Rand continues: " Now in what manner does a human being discover the concept of 'value'? By what means does he first become aware of the issue of 'good or evil' in its simplest forms? By means of the physical sensations of pleasure or pain. Just as sensations are the first of the development of a human consciousness in the realm of cognition, so they are its first step in the realm of evaluation."

My response: our innate moral categories sensing what is good or evil, when we are not self-deceiving, when language and concept are assigned by us to these sense stimuli, both good and evil. I am uncomfortable with Rand's assigning to raw sensations of pleasure and pain.
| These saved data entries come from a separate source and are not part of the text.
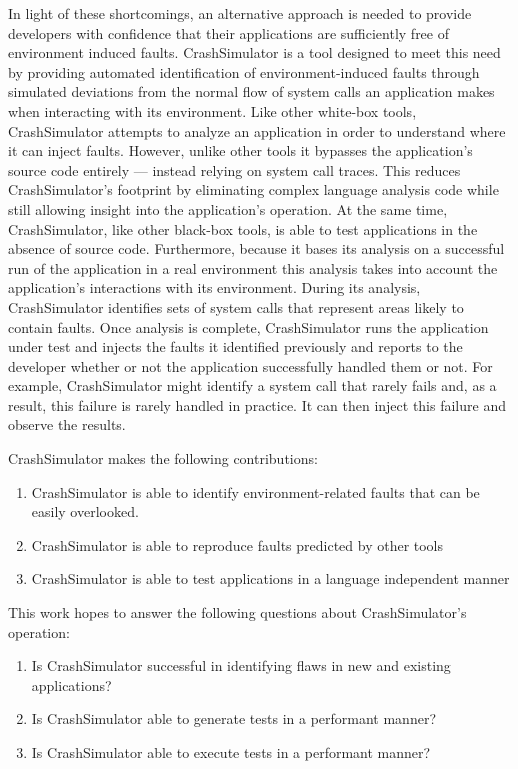     In light of these shortcomings, an alternative approach is needed to provide developers with confidence that their
    applications are sufficiently free of environment induced faults.  CrashSimulator is a tool designed to meet this
    need by providing automated identification of environment-induced faults through simulated deviations from the
    normal flow of system calls an application makes when interacting with its environment. Like other white-box tools,
    CrashSimulator attempts to analyze an application in order to understand where it can inject faults.  However,
    unlike other tools it bypasses the application's source code entirely --- instead relying on system call traces.
    This reduces CrashSimulator's footprint by eliminating complex language analysis code while still allowing insight
    into the application's operation. At the same time, CrashSimulator, like other black-box tools, is able to test
    applications in the absence of source code. Furthermore, because it bases its analysis on a successful run of the
    application in a real environment this analysis takes into account the application's interactions with its
    environment. During its analysis, CrashSimulator identifies sets of system calls that represent areas likely to
    contain faults. Once analysis is complete, CrashSimulator runs the application under test and injects the faults it
    identified previously and reports to the developer whether or not the application successfully handled them or not.
    For example, CrashSimulator might identify a system call that rarely fails and, as a result, this failure is rarely
    handled in practice. It can then inject this failure and observe the results.

    CrashSimulator makes the following contributions:

    \begin{enumerate}
        \item{CrashSimulator is able to identify environment-related faults that can be easily overlooked.}
        \item{CrashSimulator is able to reproduce faults predicted by other tools}
        \item{CrashSimulator is able to test applications in a language independent manner}
    \end{enumerate}

    This work hopes to answer the following questions about CrashSimulator's operation:

    \begin{enumerate}
        \item{Is CrashSimulator successful in identifying flaws in new and existing applications?}
        \item{Is CrashSimulator able to generate tests in a performant manner?}
        \item{Is CrashSimulator able to execute tests in a performant manner?}
    \end{enumerate}
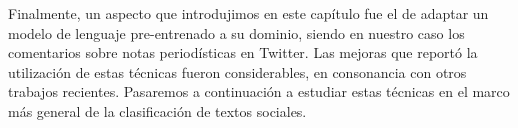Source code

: Finalmente, un aspecto que introdujimos en este capítulo fue el de adaptar un modelo de lenguaje pre-entrenado a su dominio, siendo en nuestro caso los comentarios sobre notas periodísticas en Twitter. Las mejoras que reportó la utilización de estas técnicas fueron considerables, en consonancia con otros trabajos recientes. Pasaremos a continuación a estudiar estas técnicas en el marco más general de la clasificación de textos sociales.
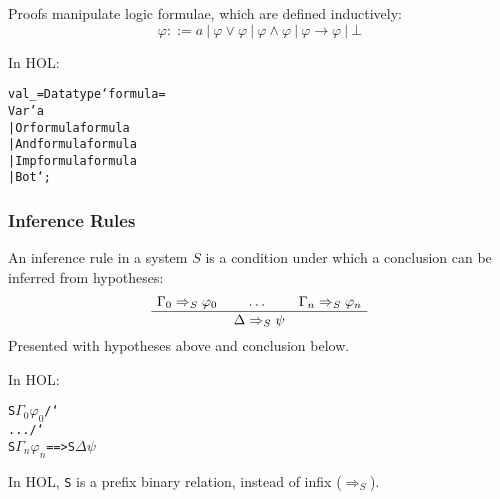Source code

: \documentclass[english,svgnames,hide notes,12pt]{beamer}
\theoremstyle{definition}
\theoremstyle{remark}
\newtheorem{notn}{Notation}
\begin{document}
\begin{frame}[fragile]
    Proofs manipulate logic formulae, which are defined inductively:
    \[ \varphi ::= a ~|~ \varphi \lor \varphi ~|~ \varphi \land \varphi ~|~ \varphi \to \varphi ~|~ \bot \]

    \bigskip
    In HOL:
    \small
    \begin{alltt}
        val _ = Datatype `formula =
            Var 'a
            | Or formula formula
            | And formula formula
            | Imp formula formula
            | Bot`;
    \end{alltt}
\end{frame}
\newcommand{\bs}{\char`\\}
\begin{frame}[fragile]
    \frametitle{Inference Rules}
    An inference rule in a system $S$ is a condition under which a conclusion can be inferred from hypotheses:
    \[
        \AxiomC{$\Gamma_0 \Rightarrow_S \varphi_0$}
        \AxiomC{$\dots$}
        \AxiomC{$\Gamma_n \Rightarrow_S \varphi_n$}  
        \TrinaryInfC{$\Delta \Rightarrow_S \psi$}
        \DisplayProof
    \]
    Presented with hypotheses above and conclusion below.

    \bigskip
    In HOL:
    \begin{alltt}
        S \(\Gamma_0\) \(\varphi_0\) /\bs{} ... /\bs{} S \(\Gamma_n\) \(\varphi_n\) ==> S \(\Delta\) \(\psi\)
    \end{alltt}

    In HOL, \texttt{S} is a prefix binary relation, instead of infix ($\Rightarrow_S$).
\end{frame}
\end{document}
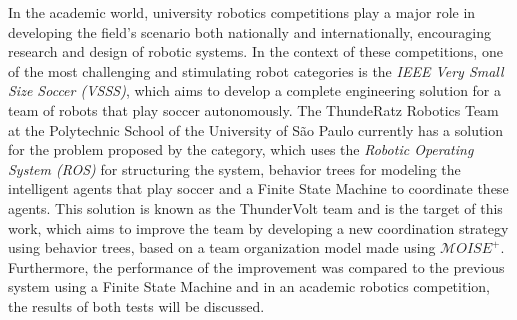 \def \MOISEp {$\mathcal{M}OISE^+$} 

In the academic world, university robotics competitions play a major role in developing the field's scenario both nationally and internationally, encouraging research and design of robotic systems. In the context of these competitions, one of the most challenging and stimulating robot categories is the \textit{IEEE Very Small Size Soccer (VSSS)}, which aims to develop a complete engineering solution for a team of robots that play soccer autonomously. The ThundeRatz Robotics Team at the Polytechnic School of the University of São Paulo currently has a solution for the problem proposed by the category, which uses the \textit{Robotic Operating System (ROS)} for structuring the system, behavior trees for modeling the intelligent agents that play soccer and a Finite State Machine to coordinate these agents. This solution is known as the ThunderVolt team and is the target of this work, which aims to improve the team by developing a new coordination strategy using behavior trees, based on a team organization model made using \MOISEp. Furthermore, the performance of the improvement was compared to the previous system using a Finite State Machine and in an academic robotics competition, the results of both tests will be discussed.
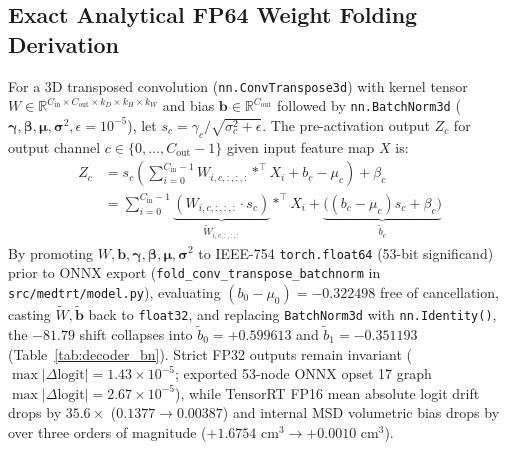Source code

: \documentclass[10pt,twocolumn]{article}
\begin{document}
\subsection{Exact Analytical FP64 Weight Folding Derivation}
For a 3D transposed convolution (\texttt{nn.ConvTranspose3d}) with kernel tensor $W \in \mathbb{R}^{C_{\text{in}} \times C_{\text{out}} \times k_D \times k_H \times k_W}$ and bias $\mathbf{b} \in \mathbb{R}^{C_{\text{out}}}$ followed by \texttt{nn.BatchNorm3d} ($\boldsymbol{\gamma}, \boldsymbol{\beta}, \boldsymbol{\mu}, \boldsymbol{\sigma}^2, \epsilon = 10^{-5}$), let $s_c = \gamma_c / \sqrt{\sigma_c^2 + \epsilon}$. The pre-activation output $Z_c$ for output channel $c \in \{0, \dots, C_{\text{out}}-1\}$ given input feature map $X$ is:
\begin{equation}
\begin{aligned}
    Z_c &= s_c \left(\sum_{i=0}^{C_{\text{in}}-1} W_{i, c, :, :, :} *^\top X_i + b_c - \mu_c\right) + \beta_c \\
    &= \sum_{i=0}^{C_{\text{in}}-1} \underbrace{\left(W_{i, c, :, :, :} \cdot s_c\right)}_{\widetilde{W}_{i, c, :, :, :}} *^\top X_i + \underbrace{\big((b_c - \mu_c) s_c + \beta_c\big)}_{\widetilde{b}_c}
\end{aligned}
\label{eq:bn_fold}
\end{equation}
By promoting $W, \mathbf{b}, \boldsymbol{\gamma}, \boldsymbol{\beta}, \boldsymbol{\mu}, \boldsymbol{\sigma}^2$ to IEEE-754 \texttt{torch.float64} (53-bit significand) prior to ONNX export (\texttt{fold\_conv\_transpose\_batchnorm} in \texttt{src/medtrt/model.py}), evaluating $(b_0 - \mu_0) = -0.322498$ free of cancellation, casting $\widetilde{W}, \widetilde{\mathbf{b}}$ back to \texttt{float32}, and replacing \texttt{BatchNorm3d} with \texttt{nn.Identity()}, the $-81.79$ shift collapses into $\widetilde{b}_0 = +0.599613$ and $\widetilde{b}_1 = -0.351193$ (Table~\ref{tab:decoder_bn}). Strict FP32 outputs remain invariant ($\max \lvert \Delta\text{logit}\rvert = 1.43 \times 10^{-5}$; exported 53-node ONNX opset 17 graph $\max \lvert \Delta\text{logit}\rvert = 2.67 \times 10^{-5}$), while TensorRT FP16 mean absolute logit drift drops by $\mathbf{35.6\times}$ ($0.1377 \to 0.00387$) and internal MSD volumetric bias drops by over three orders of magnitude ($+1.6754\text{ cm}^3 \to +0.0010\text{ cm}^3$).
\end{document}
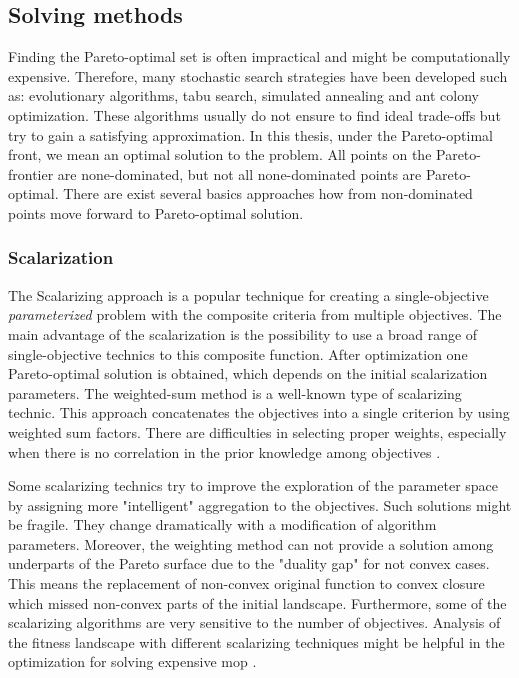         \subsection{Solving methods}
            Finding the Pareto-optimal set is often impractical and might be computationally expensive. Therefore, many stochastic search strategies have been developed such as: evolutionary algorithms, tabu search, simulated annealing and ant colony optimization. These algorithms usually do not ensure to find ideal trade-offs but try to gain a satisfying approximation.
            In this thesis, under the Pareto-optimal front, we mean an optimal solution to the problem. All points on the Pareto-frontier are none-dominated, but not all none-dominated points are Pareto-optimal. There are exist several basics approaches how from non-dominated points move forward to Pareto-optimal solution.
        
            \subsubsection{Scalarization}
                The Scalarizing approach is a popular technique for creating a single-objective \textit{parameterized} problem with the composite criteria from multiple objectives. The main advantage of the scalarization is the possibility to use a broad range of single-objective technics to this composite function. After optimization one Pareto-optimal solution is obtained, which depends on the initial scalarization parameters. The weighted-sum method is a well-known type of scalarizing technic. This approach concatenates the objectives into a single criterion by using weighted sum factors. There are difficulties in selecting proper weights, especially when there is no correlation in the prior knowledge among objectives \cite{ChughScal2019, DerbelBLV14}. 

                Some scalarizing technics try to improve the exploration of the parameter space by assigning more "intelligent" aggregation to the objectives. Such solutions might be fragile. They change dramatically with a modification of algorithm parameters. Moreover, the weighting method can not provide a solution among underparts of the Pareto surface due to the "duality gap" for not convex cases. This means the replacement of non-convex original function to convex closure which missed non-convex parts of the initial landscape. Furthermore, some of the scalarizing algorithms are very sensitive to the number of objectives. Analysis of the fitness landscape with different scalarizing techniques might be helpful in the optimization for solving expensive \gls{mop} \cite{ChughScal2019}.


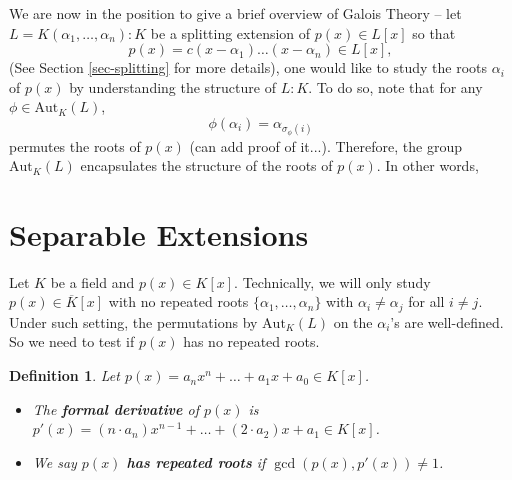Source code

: \documentclass[11pt]{book}
\newtheorem{definition}[theorem]{Definition}
\begin{document}
\vspace{2mm}
We are now in the position to give a brief overview of Galois Theory -- let \(L = K(\alpha_1,\dots, \alpha_n) : K\) be a splitting extension of \(p(x) \in L[x]\) so that
\[
    p(x) = c(x - \alpha_1) \dots (x - \alpha_n) \in L[x],
\]
(See Section \ref{sec-splitting} for more details), one would like to study the roots $\alpha_i$ of $p(x)$ by understanding the structure of $L:K$. To do so, note that
for any \(\phi \in \mathrm{Aut}_K(L)\), 
$$\phi(\alpha_i) = \alpha_{\sigma_{\phi}(i)}$$
permutes the roots of $p(x)$ (can add proof of it...). Therefore, the group $\mathrm{Aut}_K(L)$ encapsulates the structure of the roots of $p(x)$. In other words,
\begin{center}
\end{center}

\section{Separable Extensions} \label{subsec-separable}
Let $K$ be a field and $p(x) \in K[x]$. Technically, we will only study $p(x) \in \overline{K}[x]$ with no repeated roots $\{\alpha_1, \dots, \alpha_n\}$ with $\alpha_i \neq \alpha_j$ for all $i \neq j$. Under such setting, the permutations by $\mathrm{Aut}_K(L)$ on the $\alpha_i$'s are well-defined.
So we need to test if $p(x)$ has no repeated roots.

\begin{definition} Let $p(x) = a_nx^n + \ldots + a_1x + a_0 \in K[x]$.
\begin{itemize}
    \item[(a)] The {\bf formal derivative} of $p(x)$ is $p'(x) = (n \cdot a_n)x^{n-1} + \dots + (2 \cdot a_2)x + a_1 \in K[x]$.
    \item[(b)] We say $p(x)$ {\bf has repeated roots} if $\gcd(p(x), p'(x)) \neq 1$.
\end{itemize}
\end{definition}
\end{document}
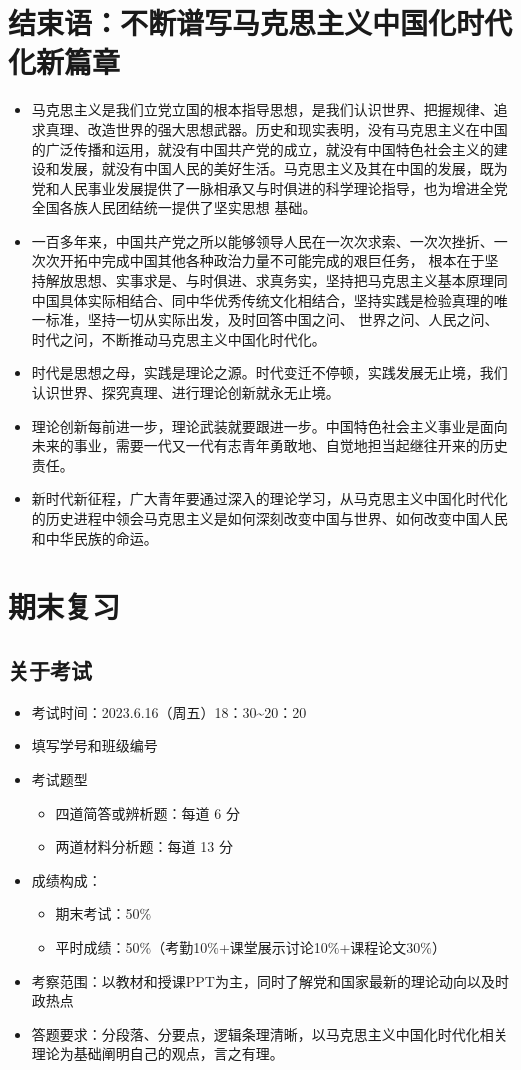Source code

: \documentclass[12pt,openany]{ctexbook}
\begin{document}
\chapter{结束语：不断谱写马克思主义中国化时代化新篇章}
\begin{itemize}
  \item 马克思主义是我们立党立国的根本指导思想，是我们认识世界、把握规律、追求真理、改造世界的强大思想武器。历史和现实表明，没有马克思主义在中国的广泛传播和运用，就没有中国共产党的成立，就没有中国特色社会主义的建设和发展，就没有中国人民的美好生活。马克思主义及其在中国的发展，既为党和人民事业发展提供了一脉相承又与时俱进的科学理论指导，也为增进全党全国各族人民团结统一提供了坚实思想 基础。
  \item 一百多年来，中国共产党之所以能够领导人民在一次次求索、一次次挫折、一次次开拓中完成中国其他各种政治力量不可能完成的艰巨任务， 根本在于坚持解放思想、实事求是、与时俱进、求真务实，坚持把马克思主义基本原理同中国具体实际相结合、同中华优秀传统文化相结合，坚持实践是检验真理的唯一标准，坚持一切从实际出发，及时回答中国之问、 世界之问、人民之问、时代之问，不断推动马克思主义中国化时代化。
  \item 时代是思想之母，实践是理论之源。时代变迁不停顿，实践发展无止境，我们认识世界、探究真理、进行理论创新就永无止境。
  \item 理论创新每前进一步，理论武装就要跟进一步。中国特色社会主义事业是面向未来的事业，需要一代又一代有志青年勇敢地、自觉地担当起继往开来的历史责任。
  \item 新时代新征程，广大青年要通过深入的理论学习，从马克思主义中国化时代化的历史进程中领会马克思主义是如何深刻改变中国与世界、如何改变中国人民和中华民族的命运。
\end{itemize}
\chapter{期末复习}
\section{关于考试}
\begin{itemize}
  \item 考试时间：2023.6.16（周五）18：30\textasciitilde{}20：20
  \item 填写学号和班级编号
  \item 考试题型
\begin{itemize}
  \item 四道简答或辨析题：每道 6 分
  \item 两道材料分析题：每道 13 分
\end{itemize}
  \item 成绩构成：
\begin{itemize}
  \item 期末考试：50\%
  \item 平时成绩：50\%（考勤10\%+课堂展示讨论10\%+课程论文30\%）
\end{itemize}
  \item 考察范围：以教材和授课PPT为主，同时了解党和国家最新的理论动向以及时政热点
  \item 答题要求：分段落、分要点，逻辑条理清晰，以马克思主义中国化时代化相关理论为基础阐明自己的观点，言之有理。
\end{itemize}
\end{document}
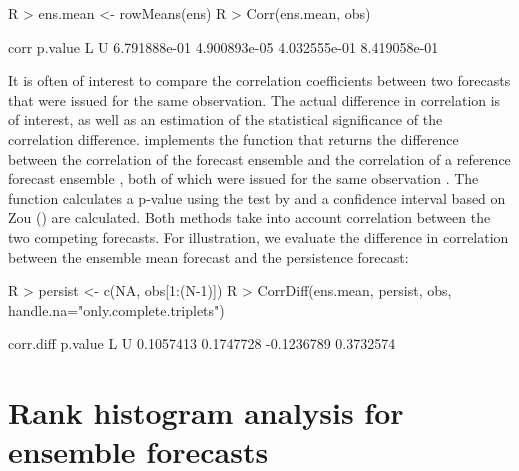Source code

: \documentclass[article]{jss}
\begin{document}
\begin{Schunk}
\begin{Sinput}
R > ens.mean <- rowMeans(ens)
R > Corr(ens.mean, obs)
\end{Sinput}
\begin{Soutput}
        corr      p.value            L            U 
6.791888e-01 4.900893e-05 4.032555e-01 8.419058e-01 
\end{Soutput}
\end{Schunk}


It is often of interest to compare the correlation coefficients between two forecasts that were issued for the same observation.
The actual difference in correlation is of interest, as well as an estimation of the statistical significance of the correlation difference.
 implements the function  that returns the difference between the correlation of the forecast ensemble  and the correlation of a reference forecast ensemble , both of which were issued for the same observation .
The function calculates a p-value using the test by \citet{steiger1980tests} and a confidence interval based on Zou (\citet{zou2007toward}) are calculated.
Both methods take into account correlation between the two competing forecasts.
For illustration, we evaluate the difference in correlation between the ensemble mean forecast and the persistence forecast:


\begin{Schunk}
\begin{Sinput}
R > persist <- c(NA, obs[1:(N-1)])
R > CorrDiff(ens.mean, persist, obs, handle.na="only.complete.triplets")
\end{Sinput}
\begin{Soutput}
 corr.diff    p.value          L          U 
 0.1057413  0.1747728 -0.1236789  0.3732574 
\end{Soutput}
\end{Schunk}




\section{Rank histogram analysis for ensemble forecasts}
\end{document}
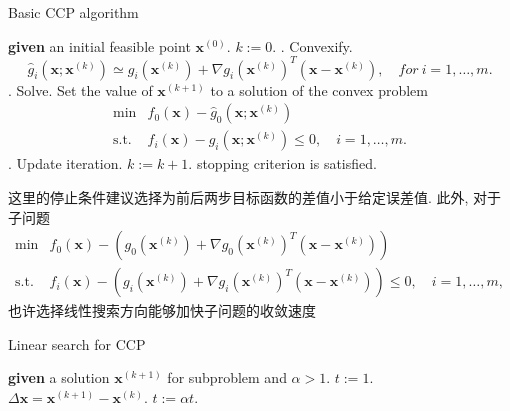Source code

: \documentclass[a4paper,12pt]{article}
\begin{document}
\begin{algorithm}[H]
\caption{Basic CCP algorithm}
\begin{algorithmic}
\STATE \textbf{given} an initial feasible point $\bm{x}^{(0)}$.
\STATE $k:=0$.
\REPEAT
{}. Convexify. 
\begin{displaymath}
\hat{g}_i(\bm{x};\bm{x}^{(k)}) \simeq g_i(\bm{x}^{(k)}) + \nabla g_i(\bm{x}^{(k)})^T(\bm{x}-\bm{x}^{(k)}), \quad for~i = 1,\dots,m.
\end{displaymath}
. Solve. Set the value of $\bm{x}^{(k+1)}$ to a solution of the convex problem
\begin{equation}
\begin{array}{cl}
{\min} & {f_0(\bm{x})-\hat{g}_0(\bm{x};\bm{x}^{(k)})} \\
{\text{s.t.}} & {f_i(\bm{x})-\hat{g}_i(\bm{x};\bm{x}^{(k)}) \leq 0,\quad i=1,\dots,m.}
\end{array}
\end{equation} 
. Update iteration. $k:=k+1$.
\UNTIL stopping criterion is satisfied.
\end{algorithmic}
\end{algorithm}

这里的停止条件建议选择为前后两步目标函数的差值小于给定误差值.
此外, 对于子问题
\begin{equation}
\begin{array}{cl}
{\min} & {f_0(\bm{x}) - \left(g_0(\bm{x}^{(k)}) + \nabla g_0(\bm{x}^{(k)})^T(\bm{x}-\bm{x}^{(k)}) \right)} \\
{\text{s.t.}} &  {f_i(\bm{x}) - \left(g_i(\bm{x}^{(k)}) + \nabla g_i(\bm{x}^{(k)})^T(\bm{x}-\bm{x}^{(k)}) \right) \leq 0,\quad i=1,\dots,m,}
\end{array}
\end{equation}
也许选择线性搜索方向能够加快子问题的收敛速度
\begin{algorithm}[H]
\caption{Linear search for CCP}
\begin{algorithmic}
\STATE \textbf{given} a solution $\bm{x}^{(k+1)}$ for subproblem and $\alpha>1$.
\STATE $t:=1$.
\STATE $\Delta \bm{x} = \bm{x}^{(k+1)} - \bm{x}^{(k)}$.
\STATE $t:=\alpha t$.
\ENDWHILE
\end{algorithmic}
\end{algorithm}
\end{document}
Such emotional/physio-chemical responses to what we experience might feed our cognitive structures, and allow us to evaluate whether such experiences , but these rough sentimental categories need to be compared and contrasted with our code of ethics too. 

Rand continues: "The capacity to experience pleasure or pain is innate in a man's body; it is part of his nature, part of the kind of entity he is. He has no choice about it, and he has no choice about the standard that determines what will make him experience the physical sensation of pleasure or pain. What is that standard? His life."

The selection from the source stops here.